Community Park, Johnson Park, Littlebrook and Riverside all have new LED lighting throughout the schools, including classrooms, hallways, cafeterias, restrooms, and offices, thanks in part to the New Jersey Clean Energy Program (NJCEP). The new LED bulbs provide the similar “cool white” light as the old fluorescent lights, but they last twice as long, are more energy efficient, and will save the district money.

“It’s a win-win. Our staff won’t need to change bulbs nearly as often, and the district gets to lower it’s utility bill,” said Matt Bouldin, Business Administrator at Princeton Public Schools. “We are always looking for ways to reduce our operating costs and implement more sustainable practices."

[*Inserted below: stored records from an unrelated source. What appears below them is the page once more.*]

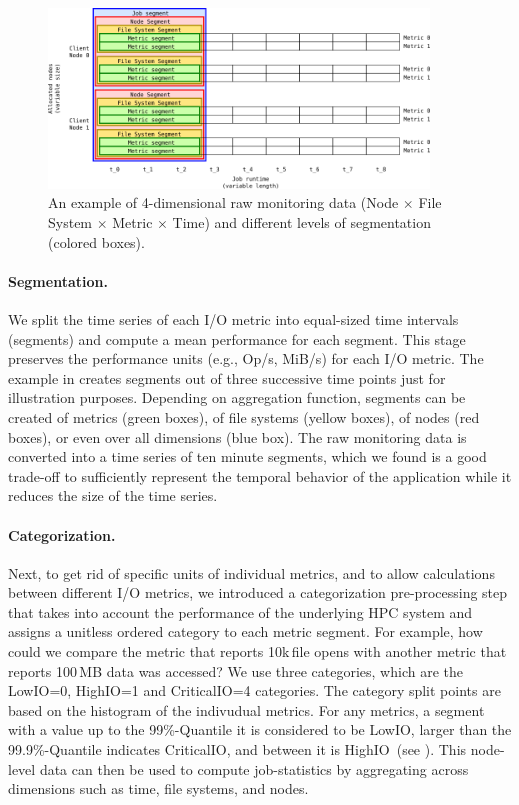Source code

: \documentclass{jhps}
\begin{document}
\begin{figure}[bt]
 \centering
 \includegraphics[width=0.9\textwidth]{assets/stats3.png}
 \caption{An example of 4-dimensional raw monitoring data (Node $\times$ File System $\times$ Metric $\times$ Time) and different levels of segmentation (colored boxes).}%
 \label{fig:generic_example}
\end{figure}

\paragraph{Segmentation.}
We split the time series of each I/O metric into equal-sized time intervals (segments) and compute a mean performance for each segment.
This stage preserves the performance units (e.g., Op/s, MiB/s) for each I/O metric.
The example in  creates segments out of three successive time points just for illustration purposes.
Depending on aggregation function, segments can be created of metrics (green boxes), of file systems (yellow boxes), of nodes (red boxes), or even over all dimensions (blue box).
The raw monitoring data is converted into a time series of ten minute segments, which we found is a good trade-off to sufficiently represent the temporal behavior of the application while it reduces the size of the time series.

\paragraph{Categorization.}
Next, to get rid of specific units of individual metrics, and to allow calculations between different I/O metrics, we introduced a categorization pre-processing step that takes into account the performance of the underlying HPC system and assigns a unitless ordered category to each metric segment.
For example, how could we compare the metric that reports 10k\,file opens with another metric that reports 100\,MB data was accessed?
We use three categories, which are the LowIO=0, HighIO=1 and CriticalIO=4 categories.
The category split points are based on the histogram of the indivudual metrics.
For any metrics, a segment with a value up to the 99\%-Quantile it is considered to be LowIO, larger than the 99.9\%-Quantile indicates CriticalIO, and between it is HighIO~(see \cite{iocats2020}).
This node-level data can then be used to compute job-statistics by aggregating across dimensions such as time, file systems, and nodes.
\end{document}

In addition to new lighting, the district made other energy-saving improvements. Dozens of new HVAC units were installed under the NJCEP's Direct Install Program, replacing inefficient systems that were more than 15 years old. Several mini-splits and a heat pump were replaced with energy-efficient versions, and hot water heaters were upgraded.

The NJCEP's Direct Install Program is a statewide program that helps uncover energy savings in small businesses, nonprofits, and government organizations. It covered 80% of the cost of the district’s upgrades, allowing the district to pay about $114,000 for a $571,000 project.

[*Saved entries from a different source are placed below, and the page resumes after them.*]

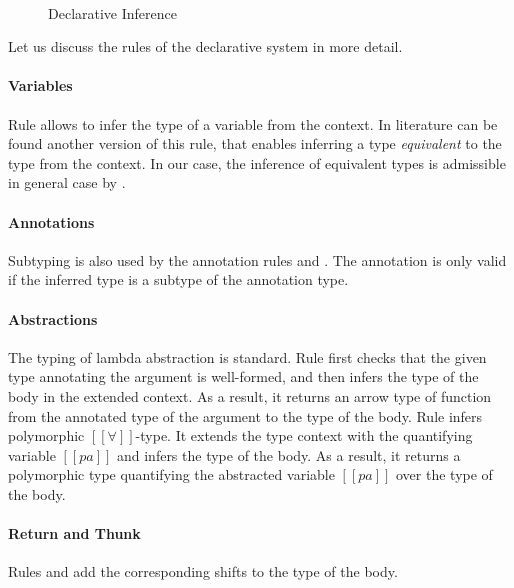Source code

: \begin{figure}[h]

  \begin{multicols}{2}
  \ottdefnDTNInf{}
  \columnbreak\\
  \ottdefnDTPInf{}
  \ottdefnDTSpinInf{}
  \end{multicols}
  \hfill

  \caption{Declarative Inference}
  \label{fig:declarative-inference}
\end{figure}

Let us discuss the rules of the declarative system in more detail.

\paragraph{Variables}
  Rule  allows to infer
  the type of a variable from the context. 
  In literature can be found another version of this rule,
  that enables inferring a type \emph{equivalent}
  to the type from the context. 
  In our case, the inference of equivalent types
  is admissible in general case by .

\paragraph{Annotations}
  Subtyping is also used by the annotation rules 
  and . The annotation is only valid if the
  inferred type is a subtype of the annotation type.


\paragraph{Abstractions}
  The typing of lambda abstraction is standard. 
  Rule  first checks
  that the given type annotating the argument is well-formed,
  and then infers the type of the body in the extended context.
  As a result, it returns an arrow type of function from the
  annotated type of the argument to the type of the body.
  Rule  infers polymorphic $[[∀]]$-type. 
  It extends the type context with the quantifying variable $[[pa]]$ and 
  infers the type of the body. As a result, it returns a polymorphic type
  quantifying the abstracted variable $[[pa]]$ over the type of the body.

\paragraph{Return and Thunk}
  Rules  
  and 
  add the corresponding shifts to the type of the body.

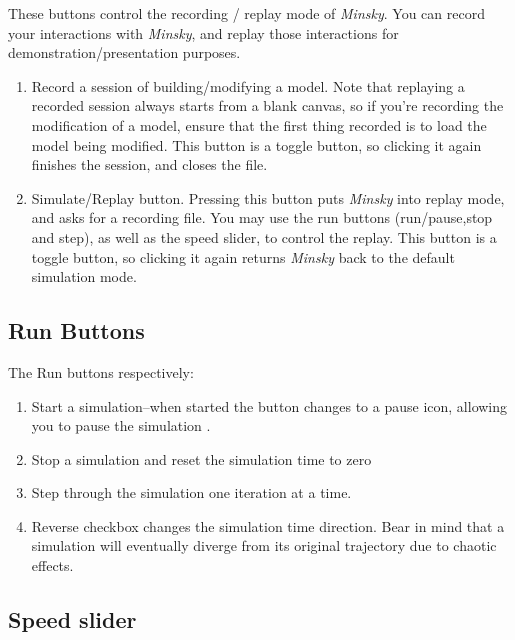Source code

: \label{RecReplayButtons}


These buttons control the recording / replay mode of \emph{Minsky}.
You can record your interactions with \emph{Minsky}, and replay those
interactions for demonstration/presentation purposes.
\begin{enumerate}
\item Record a session of building/modifying a model. Note that replaying
a recorded session always starts from a blank canvas, so if you're
recording the modification of a model, ensure that the first thing
recorded is to load the model being modified. This button is a toggle
button, so clicking it again finishes the session, and closes the
file. 
\item Simulate/Replay button. Pressing this button puts \emph{Minsky} into
replay mode, and asks for a recording file. You may use the run buttons
(run/pause,stop and step), as well as the speed slider, to control
the replay. This button is a toggle button, so clicking it again returns
\emph{Minsky} back to the default simulation mode. 
\end{enumerate}

\subsection{Run Buttons}

\label{RunButtons}


The Run buttons respectively: 
\begin{enumerate}
\item Start a simulation--when started the button changes to a pause icon,
allowing you to pause the simulation . 
\item Stop a simulation and reset the simulation time to zero 
\item Step through the simulation one iteration at a time. 
\item Reverse checkbox changes the simulation time direction. Bear in mind
that a simulation will eventually diverge from its original trajectory
due to chaotic effects. 
\end{enumerate}

\subsection{Speed slider}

Taken together, the new lighting and upgrades to the heating and cooling systems mean substantial savings for the district.

“The next step is upgrading our building control management system,” said David Harding, Director of Plant and Operations. “We are currently working to get all of our new HVAC units connected to centralized control. A building management system will allow us to monitor, temperature, humidity, and unit operations for improved efficiency across the district, while being more proactive and responsive to our students and staff, and able to monitor and improve our use of electricity.”

“We applaud Princeton Public Schools’ progress on these improvements. Changing light bulbs and making HVAC upgrades may not be the first thing most of us think about when considering how to reduce our impact on the planet, but it has big implications,” said Molly Jones, Executive Director of Sustainable Princeton.

“Two thirds of our local greenhouse gas emission production comes from heating, cooling and electrifying our buildings, so if every property owner made energy efficiency improvements like these, they could lower their annual costs and help to reduce Princeton’s carbon footprint," she said.